The response should look like:

[
  {
    "ident": 2,
    "ts": "2015-11-04T18:25:54.072092Z",
    "name": "sa",
    "fullname": "System Admin",
    "email": "admin@acme.com",
    "status": "A",
    "roles": "System administrator",
    "data": null,
    "comments": null,
    "apikey_lifespan": null,
    "password_hash": "jA0D60fG+sB310w9MpLVEah/lg/f9aJCnDcPtl14ho55o6koI0zZ+cpxQiwdHFvUuzEF4byogjJ/wV9sbSJp5w==",
    "password_salt": "QH7FeE7frVejG1E4KSlU0Q==",
    "project_ident": 3,
    "@metadata": {
      "href": "https://api.acme.com/rest/abl/admin/v2/admin:users/2",
      "checksum": "A:ff8fc7eaad8dbe66"
    }
  }
]

Note: some content is not shown as it's not relevant here.

You'll need the value of the checksum attribute for the next call.

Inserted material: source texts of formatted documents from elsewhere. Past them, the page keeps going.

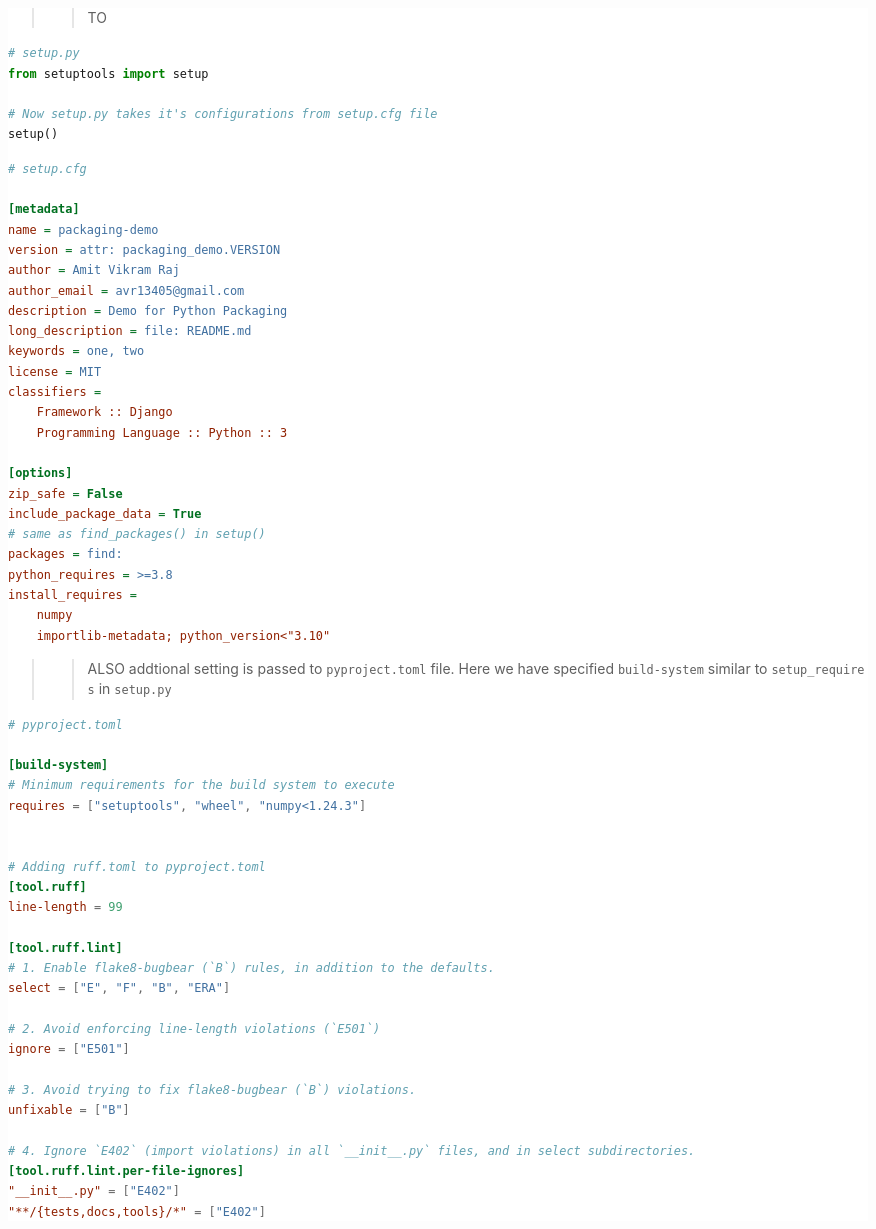 >>TO

```python
# setup.py
from setuptools import setup

# Now setup.py takes it's configurations from setup.cfg file
setup()
```

```ini
# setup.cfg

[metadata]
name = packaging-demo
version = attr: packaging_demo.VERSION
author = Amit Vikram Raj
author_email = avr13405@gmail.com
description = Demo for Python Packaging
long_description = file: README.md
keywords = one, two
license = MIT
classifiers =
    Framework :: Django
    Programming Language :: Python :: 3

[options]
zip_safe = False
include_package_data = True
# same as find_packages() in setup()
packages = find:
python_requires = >=3.8
install_requires =
    numpy
    importlib-metadata; python_version<"3.10"
```

>>ALSO addtional setting is passed to `pyproject.toml` file.
>>Here we have specified `build-system` similar to `setup_requires` in `setup.py`

```toml
# pyproject.toml

[build-system]
# Minimum requirements for the build system to execute
requires = ["setuptools", "wheel", "numpy<1.24.3"]


# Adding ruff.toml to pyproject.toml
[tool.ruff]
line-length = 99

[tool.ruff.lint]
# 1. Enable flake8-bugbear (`B`) rules, in addition to the defaults.
select = ["E", "F", "B", "ERA"]

# 2. Avoid enforcing line-length violations (`E501`)
ignore = ["E501"]

# 3. Avoid trying to fix flake8-bugbear (`B`) violations.
unfixable = ["B"]

# 4. Ignore `E402` (import violations) in all `__init__.py` files, and in select subdirectories.
[tool.ruff.lint.per-file-ignores]
"__init__.py" = ["E402"]
"**/{tests,docs,tools}/*" = ["E402"]
``` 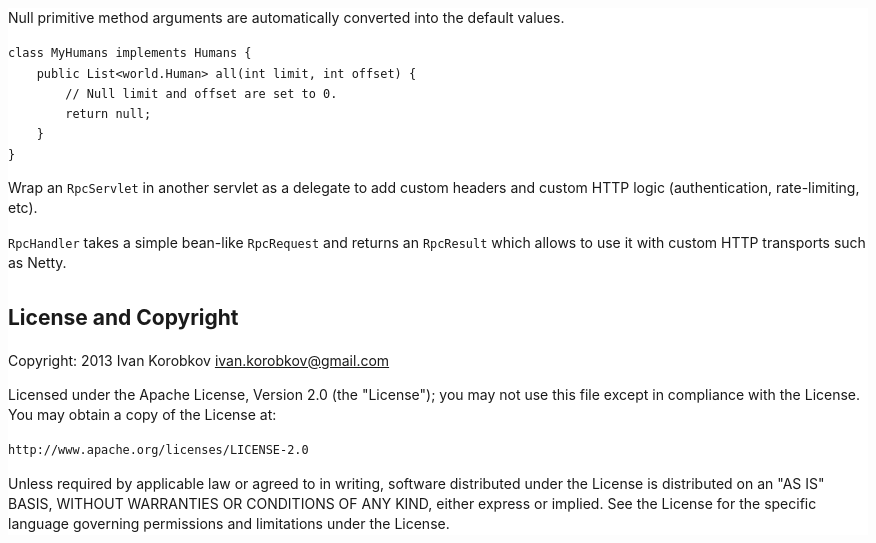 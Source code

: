 Null primitive method arguments are automatically converted into the default values.
```
class MyHumans implements Humans {
    public List<world.Human> all(int limit, int offset) {
        // Null limit and offset are set to 0.
        return null;
    }
}
```

Wrap an `RpcServlet` in another servlet as a delegate to add custom headers and custom HTTP
logic (authentication, rate-limiting, etc).

`RpcHandler` takes a simple bean-like `RpcRequest` and returns an `RpcResult` which
allows to use it with custom HTTP transports such as Netty.


License and Copyright
---------------------
Copyright: 2013 Ivan Korobkov <ivan.korobkov@gmail.com>

Licensed under the Apache License, Version 2.0 (the "License");
you may not use this file except in compliance with the License.
You may obtain a copy of the License at:

    http://www.apache.org/licenses/LICENSE-2.0

Unless required by applicable law or agreed to in writing, software
distributed under the License is distributed on an "AS IS" BASIS,
WITHOUT WARRANTIES OR CONDITIONS OF ANY KIND, either express or implied.
See the License for the specific language governing permissions and
limitations under the License.
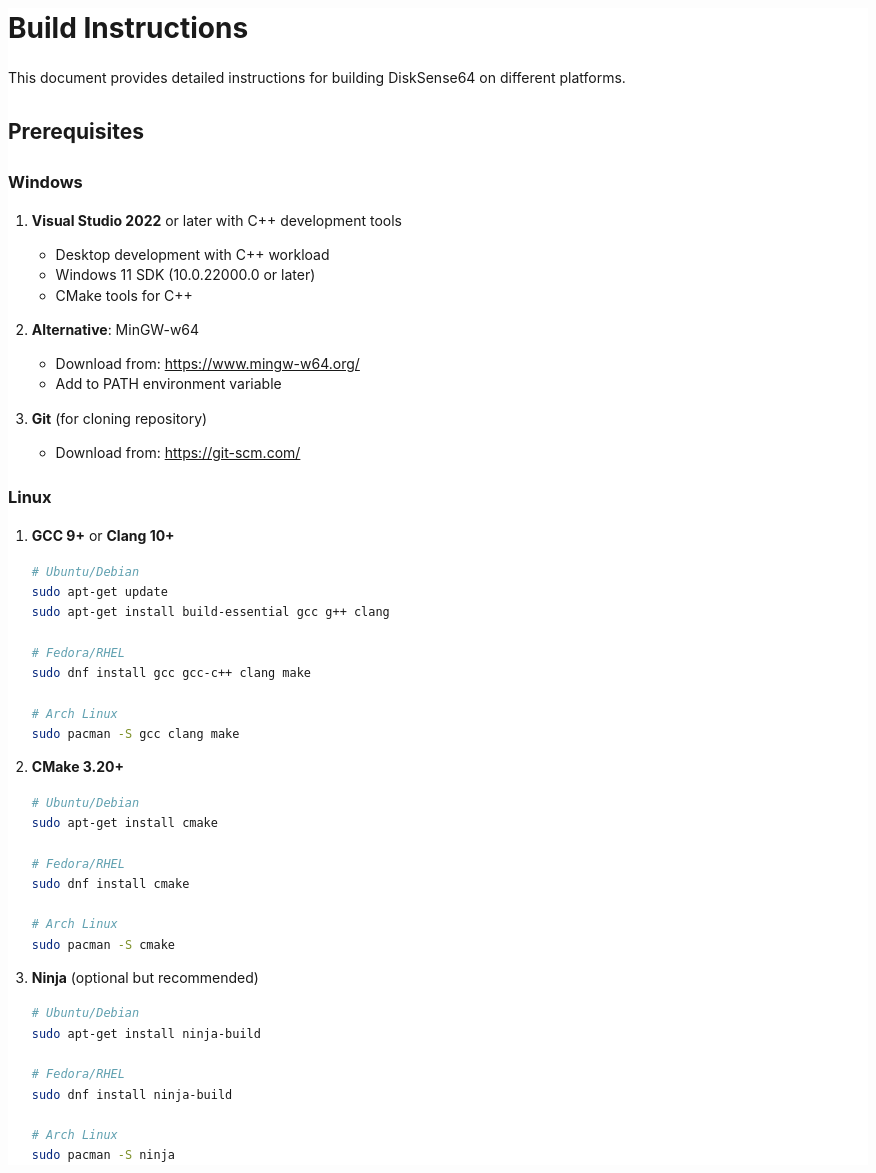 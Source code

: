 # Build Instructions

This document provides detailed instructions for building DiskSense64 on different platforms.

## Prerequisites

### Windows

1. **Visual Studio 2022** or later with C++ development tools
   - Desktop development with C++ workload
   - Windows 11 SDK (10.0.22000.0 or later)
   - CMake tools for C++

2. **Alternative**: MinGW-w64
   - Download from: https://www.mingw-w64.org/
   - Add to PATH environment variable

3. **Git** (for cloning repository)
   - Download from: https://git-scm.com/

### Linux

1. **GCC 9+** or **Clang 10+**
   ```bash
   # Ubuntu/Debian
   sudo apt-get update
   sudo apt-get install build-essential gcc g++ clang
   
   # Fedora/RHEL
   sudo dnf install gcc gcc-c++ clang make
   
   # Arch Linux
   sudo pacman -S gcc clang make
   ```

2. **CMake 3.20+**
   ```bash
   # Ubuntu/Debian
   sudo apt-get install cmake
   
   # Fedora/RHEL
   sudo dnf install cmake
   
   # Arch Linux
   sudo pacman -S cmake
   ```

3. **Ninja** (optional but recommended)
   ```bash
   # Ubuntu/Debian
   sudo apt-get install ninja-build
   
   # Fedora/RHEL
   sudo dnf install ninja-build
   
   # Arch Linux
   sudo pacman -S ninja
   ```
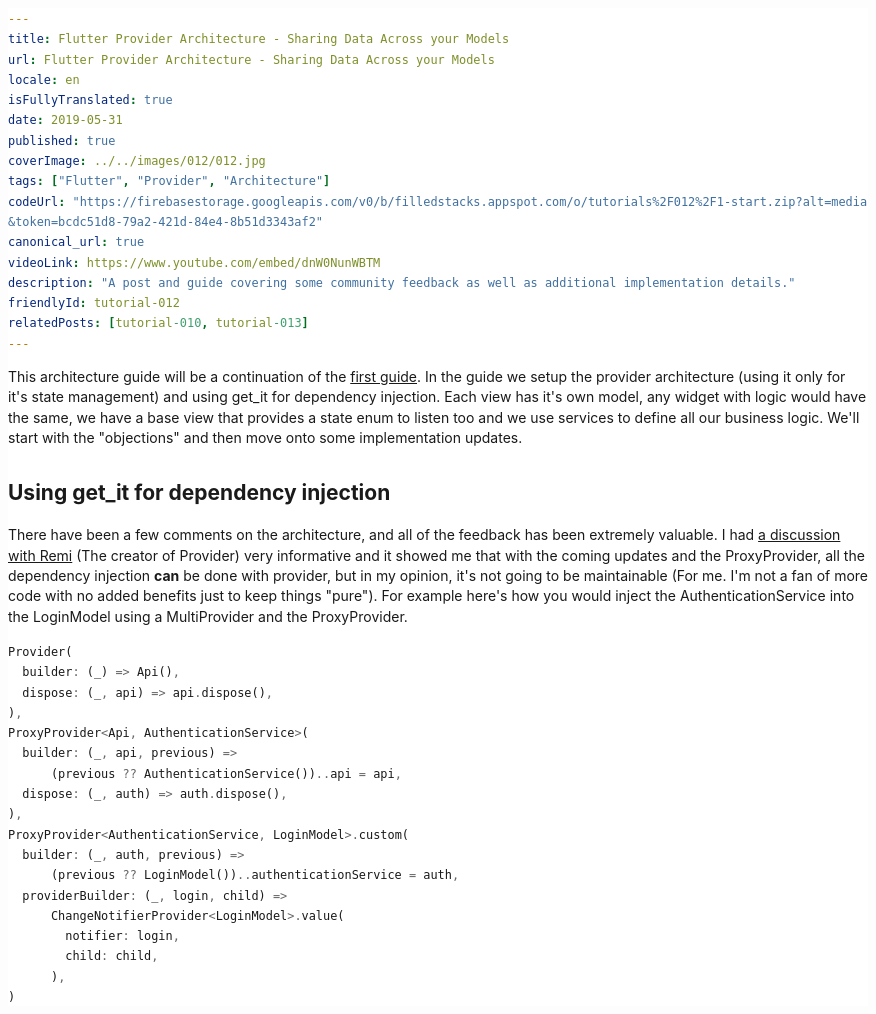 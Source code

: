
 ```yaml
---
title: Flutter Provider Architecture - Sharing Data Across your Models
url: Flutter Provider Architecture - Sharing Data Across your Models
locale: en
isFullyTranslated: true
date: 2019-05-31
published: true
coverImage: ../../images/012/012.jpg
tags: ["Flutter", "Provider", "Architecture"]
codeUrl: "https://firebasestorage.googleapis.com/v0/b/filledstacks.appspot.com/o/tutorials%2F012%2F1-start.zip?alt=media&token=bcdc51d8-79a2-421d-84e4-8b51d3343af2"
canonical_url: true
videoLink: https://www.youtube.com/embed/dnW0NunWBTM
description: "A post and guide covering some community feedback as well as additional implementation details."
friendlyId: tutorial-012
relatedPosts: [tutorial-010, tutorial-013]
---
```


This architecture guide will be a continuation of the [first guide](/post/flutter-architecture-my-provider-implementation-guide). In the guide we setup the provider architecture (using it only for it's state management) and using get_it for dependency injection. Each view has it's own model, any widget with logic would have the same, we have a base view that provides a state enum to listen too and we use services to define all our business logic. We'll start with the "objections" and then move onto some implementation updates.

## Using get_it for dependency injection

There have been a few comments on the architecture, and all of the feedback has been extremely valuable. I had [a discussion with Remi](https://github.com/FilledStacks/flutter-tutorials/pull/2) (The creator of Provider) very informative and it showed me that with the coming updates and the ProxyProvider, all the dependency injection **can** be done with provider, but in my opinion, it's not going to be maintainable (For me. I'm not a fan of more code with no added benefits just to keep things "pure"). For example here's how you would inject the AuthenticationService into the LoginModel using a MultiProvider and the ProxyProvider.

```dart
Provider(
  builder: (_) => Api(),
  dispose: (_, api) => api.dispose(),
),
ProxyProvider<Api, AuthenticationService>(
  builder: (_, api, previous) =>
      (previous ?? AuthenticationService())..api = api,
  dispose: (_, auth) => auth.dispose(),
),
ProxyProvider<AuthenticationService, LoginModel>.custom(
  builder: (_, auth, previous) =>
      (previous ?? LoginModel())..authenticationService = auth,
  providerBuilder: (_, login, child) =>
      ChangeNotifierProvider<LoginModel>.value(
        notifier: login,
        child: child,
      ),
)
```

Step 3 - Update the password

The final step is to update the sa user with a PUT, using the API key from the first call and the checksum from the second call:

curl -d '{"password_hash":"NEWPASSWORD","@metadata": {"href": "https://api.acme.com/rest/abl/admin/v2/admin:users/2","checksum": "A:ff8fc7eaad8dbe66"}}' \
    -H "Authorization: CALiveAPICreator 94e248b6a192c006e07a77fdaa7f93b6:1" \
    -H "Content-type: application/json" \
    -X PUT https://api.acme.com/rest/abl/admin/v2/users/2

The response should be something like:

{
  "statusCode": 200,
  "txsummary": [
    {
      "@metadata": {
        "href": "https://api.acme.com/rest/abl/admin/v2/admin:users/2",
        "resource": "admin:users",
        "verb": "UPDATE"
        "checksum": "A:d747ca75b28058ed"
      },
      "ident": 2,
      "ts": "2015-11-04T18:15:17.955629Z",
      "name": "sa",
      "fullname": "System Admin",
      "email": "admin@acme.com",
      "status": "A",
      "roles": "System administrator",
      "data": null,
      "comments": null,
      "apikey_lifespan": null,
      "password_hash": "9b/4OrzqFbOqELveMlq74pl3yTfD3v3Xrpe2ICBoTMnZ/RE8ZQBUq64bS4y3Dz9ASXh0qWZGq9XdQulSxbOyZQ==",
      "password_salt": "QH7FeE7frVejG1E4KSlU0Q==",
      "project_ident": 3
    }
  ]
}

Note that the password_hash has now changed, but not to your new password. That's because passwords are not stored anywhere, only a salted hash.

What about other users?

If you are using API Creator's built-in authentication provider, you can update the password (and name, email, etc...) of any user following this procedure.

Changing the password for the admin user is usually done in the API Creator (using the cogwheel menu, Your Account), but it can also be done using this procedure -- except that the ident of the admin user is normally 1000 instead of 2.